_Record extracts:_

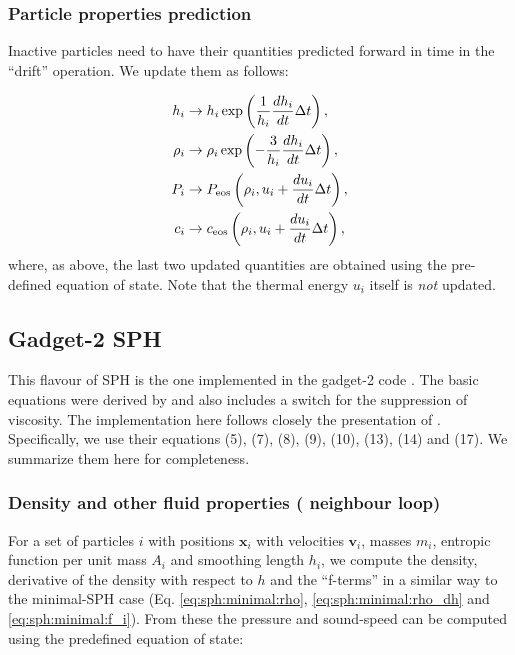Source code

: \documentclass[fleqn, usenatbib, useAMS, a4paper]{mnras}
\newcommand{\gadget}{{\sc gadget}\xspace}
\renewcommand{\vec}[1]{{\mathbf{#1}}}
\begin{document}
\subsubsection{Particle properties prediction}

Inactive particles need to have their quantities predicted forward in
time in the ``drift'' operation. We update them as follows:

\begin{align}
  h_i &\rightarrow h_i \exp\left(\frac{1}{h_i} \frac{dh_i}{dt}
  \Delta t\right), \label{eq:sph:minimal:drift_h}\\
  \rho_i &\rightarrow \rho_i \exp\left(-\frac{3}{h_i} \frac{dh_i}{dt}
  \Delta t\right), \label{eq:sph:minimal:drift_rho} \\
  P_i &\rightarrow P_{\rm eos}\left(\rho_i, u_i + \frac{du_i}{dt} \Delta t\right), \label{eq:sph:minimal:drift_P}\\
  c_i &\rightarrow c_{\rm eos}\left(\rho_i, u_i + \frac{du_i}{dt}
  \Delta t\right) \label{eq:sph:minimal:drift_c},
\end{align}
where, as above, the last two updated quantities are obtained using
the pre-defined equation of state. Note that the thermal energy $u_i$
itself is \emph{not} updated.

\subsection{Gadget-2 SPH}
\label{sec:sph:gadget2}

This flavour of SPH is the one implemented in the \gadget-2 code
\citep{Springel2005}. The basic equations were derived by
\cite{Springel2002} and also includes a \cite{Balsara1995} switch for
the suppression of viscosity. The implementation here follows closely the
presentation of \cite{Springel2005}. Specifically, we use their equations (5), (7),
(8), (9), (10), (13), (14) and (17). We summarize them here for completeness.

\subsubsection{Density and other fluid properties ( neighbour loop)}

For a set of particles $i$ with positions $\vec{x}_i$ with velocities
$\vec{v}_i$, masses $m_i$, entropic function per unit mass $A_i$ and
smoothing length $h_i$, we compute the density, derivative of the density with respect
to $h$ and the ``f-terms'' in a similar way to the minimal-SPH case
(Eq. \ref{eq:sph:minimal:rho}, \ref{eq:sph:minimal:rho_dh} and
\ref{eq:sph:minimal:f_i}). From these the pressure and sound-speed can
be computed using the predefined equation of state:
\end{document}
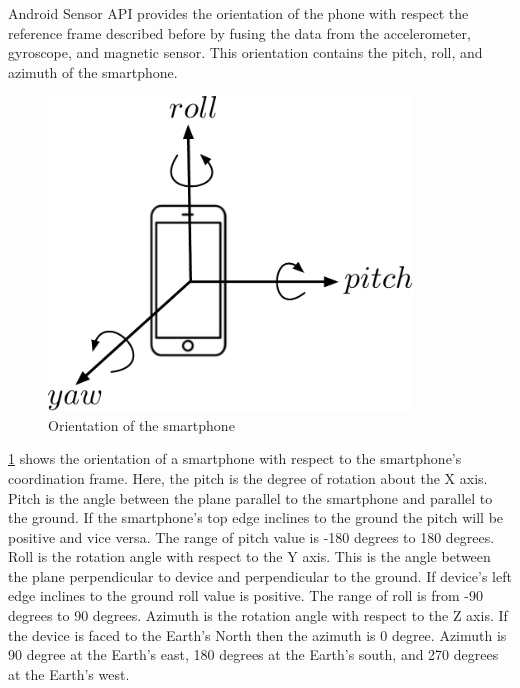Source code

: Android Sensor API  provides the orientation of the phone with respect the reference frame described before by fusing the data from the accelerometer, gyroscope, and magnetic sensor. 
This orientation contains the pitch, roll, and azimuth of the smartphone. 

%

\begin{figure}
\centering
\includegraphics[width=3.8in]{figures/roll_pitch_yaw.pdf}
\caption{Orientation of the smartphone}
\label{f:rpy_dia}
\end{figure}

\ref{f:rpy_dia} shows the orientation of a smartphone with respect to the smartphone's coordination frame.
Here, the pitch is the degree of rotation about the X axis.
Pitch is the angle between the plane parallel to the smartphone and parallel to the ground. 
If the smartphone's top edge inclines to the ground the pitch will be positive and vice versa.
The range of pitch value is -180 degrees to 180 degrees.
Roll is the rotation angle with respect to the Y axis.
This is the angle between the plane perpendicular to device and perpendicular to the ground.
If device's left edge inclines to the ground roll value is positive.
The range of roll is from -90 degrees to 90 degrees.
Azimuth is the rotation angle with respect to the Z axis.
If the device is faced to the Earth's North then the azimuth is 0 degree.
Azimuth is 90 degree at the Earth's east, 180 degrees at the Earth's south, and 270 degrees at the Earth's west.


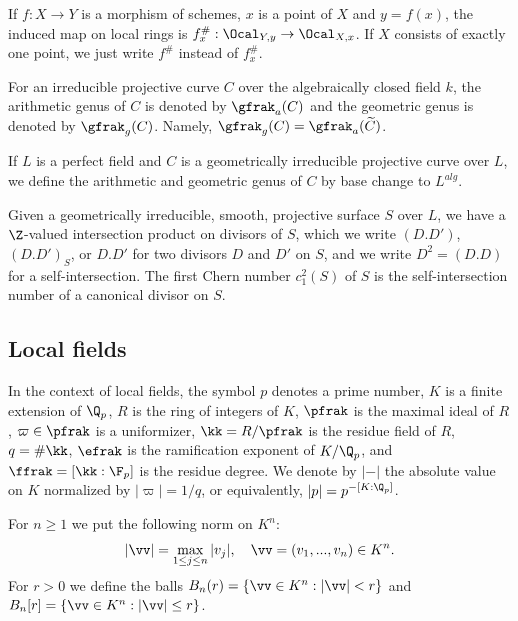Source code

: If $f:X\to Y$ is a morphism of schemes, $x$ is a point of $X$ and $y=f(x)$, the induced map on local rings is $f^\#_x : \Ocal_{Y,y}\to \Ocal_{X,x}$. If $X$ consists of exactly one point, we just write $f^\#$ instead of $f^\#_x$.


For an irreducible projective curve $C$ over the algebraically closed field $k$, the arithmetic genus of $C$ is denoted by $\gfrak_a(C)$ and the geometric genus is denoted by $\gfrak_g(C)$. Namely, $\gfrak_g(C)=\gfrak_a(\widetilde{C})$.

If $L$ is a perfect field and $C$ is a geometrically irreducible projective curve over $L$, we define the arithmetic and geometric genus of $C$ by base change to $L^{alg}$.

Given a geometrically irreducible, smooth, projective surface $S$ over $L$, we have a $\Z$-valued intersection product on divisors of $S$, which we write $(D.D')$, $(D.D')_S$, or $D.D'$ for two divisors $D$ and $D'$ on $S$, and we write $D^2=(D.D)$ for a self-intersection. The first Chern number $c_1^2(S)$ of $S$ is the self-intersection number of a canonical divisor on $S$.

\subsection{Local fields}\label{NotationLoc} In the context of local fields, the symbol $p$ denotes a prime number, $K$ is a finite extension of $\Q_p$, $R$ is the ring of integers of $K$, $\pfrak$ is the maximal ideal of $R$, $\varpi\in \pfrak$ is a uniformizer, $\kk=R/\pfrak$ is the residue field of $R$, $q=\# \kk$, $\efrak$ is the ramification exponent of $K/\Q_p$, and $\ffrak=[\kk : \F_p]$ is the residue degree. We denote by $|-|$ the absolute value on $K$ normalized by $|\varpi|=1/q$, or equivalently, $|p|=p^{-[K:\Q_p]}$.


For $n\ge 1$ we put the following norm on $K^n$:
$$
|\vv | = \max_{1\le j\le n}|v_j|, \quad \vv =(v_1,...,v_n)\in K^n.
$$
For $r>0$ we define the balls $B_n(r)=\{\vv \in K^n : |\vv |<r\}$ and  $B_n[r]=\{\vv \in K^n : |\vv |\le r\}$.









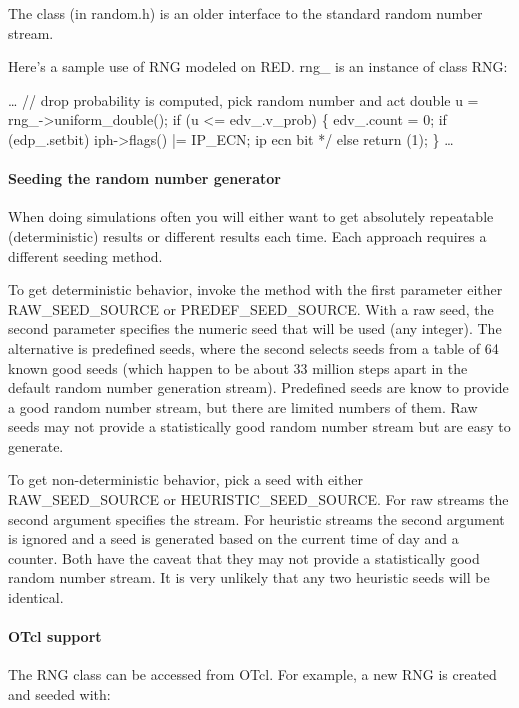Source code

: The  class (in random.h) is an older interface to the standard
random number stream.

Here's a sample use of RNG modeled on RED.  rng\_ is an instance of class RNG:
\begin{program}
        \ldots
        // {\cf drop probability is computed, pick random number and act}
        double u = rng_->uniform_double();
        if (u <= edv_.v_prob) \{
                edv_.count = 0;
                if (edp_.setbit) 
                        iph->flags() |= IP_ECN; \* ip ecn bit */
                else
                        return (1);
        \}
        \ldots
\end{program}

\paragraph{Seeding the random number generator}
When doing simulations often you will either want to get absolutely
repeatable (deterministic) results or different results each time.
Each approach requires a different seeding method.

To get deterministic behavior, invoke the  method
with the first parameter either RAW\_SEED\_SOURCE or
PREDEF\_SEED\_SOURCE.  With a raw seed, the second parameter specifies
the numeric seed that will be used (any integer).  The alternative is
predefined seeds, where the second selects seeds from a table of 64
known good seeds (which happen to be about 33 million steps apart in
the default random number generation stream).
Predefined seeds are know to provide a good random number stream,
but there are limited numbers of them.
Raw seeds may
not provide a statistically good random number stream but are easy to generate.

To get non-deterministic behavior, pick a seed with either 
RAW\_SEED\_SOURCE or HEURISTIC\_SEED\_SOURCE.
For raw streams the second argument specifies the stream.
For heuristic streams the second argument is ignored and a seed is generated
based on the current time of day and a counter.
Both have the caveat that they may not provide a
statistically good random number stream.
It is very unlikely that any two heuristic seeds will be identical.

\paragraph{OTcl support}
The RNG class can be accessed from OTcl.  For example, a new RNG is
created and seeded with:

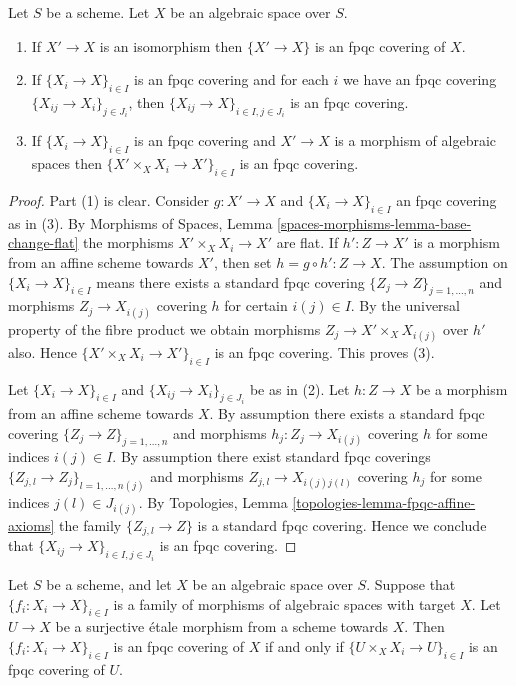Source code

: \begin{lemma}
\label{lemma-fpqc}
Let $S$ be a scheme.
Let $X$ be an algebraic space over $S$.
\begin{enumerate}
\item If $X' \to X$ is an isomorphism then $\{X' \to X\}$
is an fpqc covering of $X$.
\item If $\{X_i \to X\}_{i\in I}$ is an fpqc covering and for each
$i$ we have an fpqc covering $\{X_{ij} \to X_i\}_{j\in J_i}$, then
$\{X_{ij} \to X\}_{i \in I, j\in J_i}$ is an fpqc covering.
\item If $\{X_i \to X\}_{i\in I}$ is an fpqc covering
and $X' \to X$ is a morphism of algebraic spaces then
$\{X' \times_X X_i \to X'\}_{i\in I}$ is an fpqc covering.
\end{enumerate}
\end{lemma}

\begin{proof}
Part (1) is clear. Consider $g : X' \to X$ and
$\{X_i \to X\}_{i\in I}$ an fpqc covering as in (3). By
Morphisms of Spaces, Lemma \ref{spaces-morphisms-lemma-base-change-flat}
the morphisms $X' \times_X X_i \to X'$
are flat. If $h' : Z \to X'$ is a morphism from an affine scheme
towards $X'$, then set $h = g \circ h' : Z \to X$. The assumption
on $\{X_i \to X\}_{i\in I}$ means there exists a standard fpqc covering
$\{Z_j \to Z\}_{j = 1, \ldots, n}$ and morphisms $Z_j \to X_{i(j)}$ covering
$h$ for certain $i(j) \in I$. By the universal property of the fibre product
we obtain morphisms $Z_j \to X' \times_X X_{i(j)}$ over $h'$ also.
Hence $\{X' \times_X X_i \to X'\}_{i\in I}$ is an fpqc covering.
This proves (3).

\medskip\noindent
Let $\{X_i \to X\}_{i\in I}$ and $\{X_{ij} \to X_i\}_{j\in J_i}$ be as
in (2). Let $h : Z \to X$ be a morphism from an affine scheme towards $X$.
By assumption there exists a standard fpqc covering
$\{Z_j \to Z\}_{j = 1, \ldots, n}$ and morphisms $h_j : Z_j \to X_{i(j)}$
covering $h$ for some indices $i(j) \in I$. By assumption there exist
standard fpqc coverings
$\{Z_{j, l} \to Z_j\}_{l = 1, \ldots, n(j)}$
and morphisms $Z_{j, l} \to X_{i(j)j(l)}$ covering
$h_j$ for some indices $j(l) \in J_{i(j)}$. By
Topologies, Lemma \ref{topologies-lemma-fpqc-affine-axioms}
the family $\{Z_{j, l} \to Z\}$ is a standard fpqc covering.
Hence we conclude that $\{X_{ij} \to X\}_{i \in I, j\in J_i}$
is an fpqc covering.
\end{proof}

\begin{lemma}
\label{lemma-recognize-fpqc-covering}
Let $S$ be a scheme, and let $X$ be an algebraic space over $S$.
Suppose that $\{f_i : X_i \to X\}_{i \in I}$ is a family of morphisms of
algebraic spaces with target $X$. Let $U \to X$ be a surjective
\'etale morphism from a scheme towards $X$. Then
$\{f_i : X_i \to X\}_{i \in I}$ is an fpqc covering of $X$ if and only
if $\{U \times_X X_i \to U\}_{i \in I}$ is an fpqc covering of $U$.
\end{lemma}

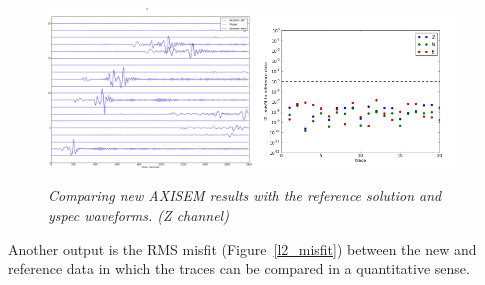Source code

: \begin{figure}
  \includegraphics[width=0.48\textwidth]{./PYAXI/record_section_Z.png}
  \includegraphics[width=0.48\textwidth]{./PYAXI/l2_misfit.png}
  \caption{\textit{Comparing new AXISEM results with the reference solution and \textit{yspec} waveforms. (Z channel)}}
  \label{channel_Z}
\end{figure}

\noindent Another output is the RMS misfit (Figure~\ref{l2_misfit}) between the new and reference data
in which the traces can be compared in a quantitative sense.

%
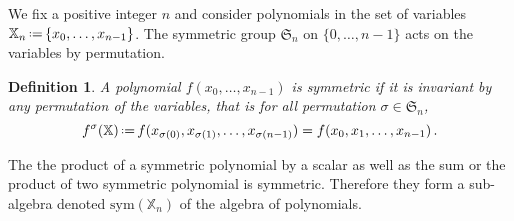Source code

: \documentclass[12pt]{article}
\newcommand{\SG}{{\mathfrak S}}
\newcommand{\sym}{\mathrm{sym}}
\newcommand{\eqdef}{\mbox{\,\raisebox{0.2ex}{\scriptsize\ensuremath{\mathrm:}}\ensuremath{=}\,}} %
\newcommand{\alphX}{{\mathbb X}}
\newtheorem{DEFN}{Definition}
\begin{document}
We fix a positive integer $n$ and consider polynomials in the set of variables
$\alphX_n\eqdef\{x_0,\dots,x_{n-1}\}$. The symmetric group $\SG_n$ on
$\{0,\dots,n-1\}$ acts on the variables by permutation.
\begin{DEFN}
 A polynomial $f(x_0,\dots,x_{n-1})$ is symmetric if it is invariant by any
 permutation of the variables, that is for all permutation $\sigma\in\SG_n$,
 \begin{equation}
   f^\sigma(\alphX)\eqdef f(x_{\sigma(0)}, x_{\sigma(1)}, \dots, x_{\sigma(n-1)}) = 
   f(x_{0}, x_{1}, \dots, x_{n-1})\,.
 \end{equation}
\end{DEFN}
The the product of a symmetric polynomial by a scalar as well as the sum or
the product of two symmetric polynomial is symmetric. Therefore they form a
sub-algebra denoted $\sym(\alphX_n)$ of the algebra of polynomials.
\end{document}
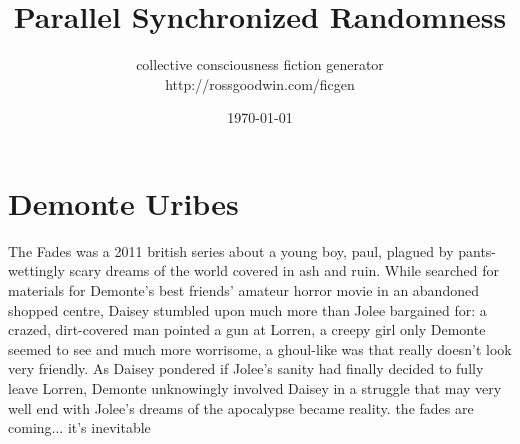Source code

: \documentclass[12pt]{book}
\title{Parallel Synchronized Randomness}
\author{collective consciousness fiction generator\\http://rossgoodwin.com/ficgen}
\date{\today}
\begin{document}
\maketitle



\chapter{Demonte Uribes}

The Fades was a 2011 british series about a young boy, paul, plagued by pants-wettingly scary dreams of the world covered in ash and ruin. While searched for materials for Demonte's best friends' amateur horror movie in an abandoned shopped centre, Daisey stumbled upon much more than Jolee bargained for: a crazed, dirt-covered man pointed a gun at Lorren, a creepy girl only Demonte seemed to see and much more worrisome, a ghoul-like was that really doesn't look very friendly. As Daisey pondered if Jolee's sanity had finally decided to fully leave Lorren, Demonte unknowingly involved Daisey in a struggle that may very well end with Jolee's dreams of the apocalypse became reality. the fades are coming... it's inevitable
\end{document}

_Required action:_ Leaving out all pictures, set down exactly the lines of the material above, from the line with "To get non-deterministic" to the line with "and $X' \to" inclusive, and no others.

_Written answer:_
To get non-deterministic behavior, pick a seed with either 
RAW\_SEED\_SOURCE or HEURISTIC\_SEED\_SOURCE.
For raw streams the second argument specifies the stream.
For heuristic streams the second argument is ignored and a seed is generated
based on the current time of day and a counter.
Both have the caveat that they may not provide a
statistically good random number stream.
It is very unlikely that any two heuristic seeds will be identical.

\paragraph{OTcl support}
The RNG class can be accessed from OTcl.  For example, a new RNG is
created and seeded with:

Source code

: \begin{lemma}
\label{lemma-fpqc}
Let $S$ be a scheme.
Let $X$ be an algebraic space over $S$.
\begin{enumerate}
\item If $X' \to X$ is an isomorphism then $\{X' \to X\}$
is an fpqc covering of $X$.
\item If $\{X_i \to X\}_{i\in I}$ is an fpqc covering and for each
$i$ we have an fpqc covering $\{X_{ij} \to X_i\}_{j\in J_i}$, then
$\{X_{ij} \to X\}_{i \in I, j\in J_i}$ is an fpqc covering.
\item If $\{X_i \to X\}_{i\in I}$ is an fpqc covering
and $X' \to X$ is a morphism of algebraic spaces then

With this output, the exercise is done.